Data items
↓
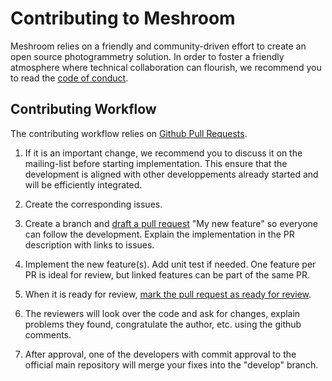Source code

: Contributing to Meshroom
===========================

Meshroom relies on a friendly and community-driven effort to create an open source photogrammetry solution.
In order to foster a friendly atmosphere where technical collaboration can flourish,
we recommend you to read the [code of conduct](CODE_OF_CONDUCT.md).


Contributing Workflow
---------------------

The contributing workflow relies on [Github Pull Requests](https://help.github.com/articles/using-pull-requests/).

1. If it is an important change, we recommend you to discuss it on the mailing-list
before starting implementation. This ensure that the development is aligned with other
developpements already started and will be efficiently integrated.

2. Create the corresponding issues.

3. Create a branch and [draft a pull request](https://github.blog/2019-02-14-introducing-draft-pull-requests/) "My new feature" so everyone can follow the development.
Explain the implementation in the PR description with links to issues.

4. Implement the new feature(s). Add unit test if needed.
One feature per PR is ideal for review, but linked features can be part of the same PR.

5. When it is ready for review, [mark the pull request as ready for review](https://help.github.com/en/articles/changing-the-stage-of-a-pull-request).

6. The reviewers will look over the code and ask for changes, explain problems they found,
congratulate the author, etc. using the github comments.

7. After approval, one of the developers with commit approval to the official main repository
will merge your fixes into the "develop" branch.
↑
Problem requirements: Copy every line from the entries that contains the word "help".

Exercise result:
The contributing workflow relies on [Github Pull Requests](https://help.github.com/articles/using-pull-requests/).
5. When it is ready for review, [mark the pull request as ready for review](https://help.github.com/en/articles/changing-the-stage-of-a-pull-request).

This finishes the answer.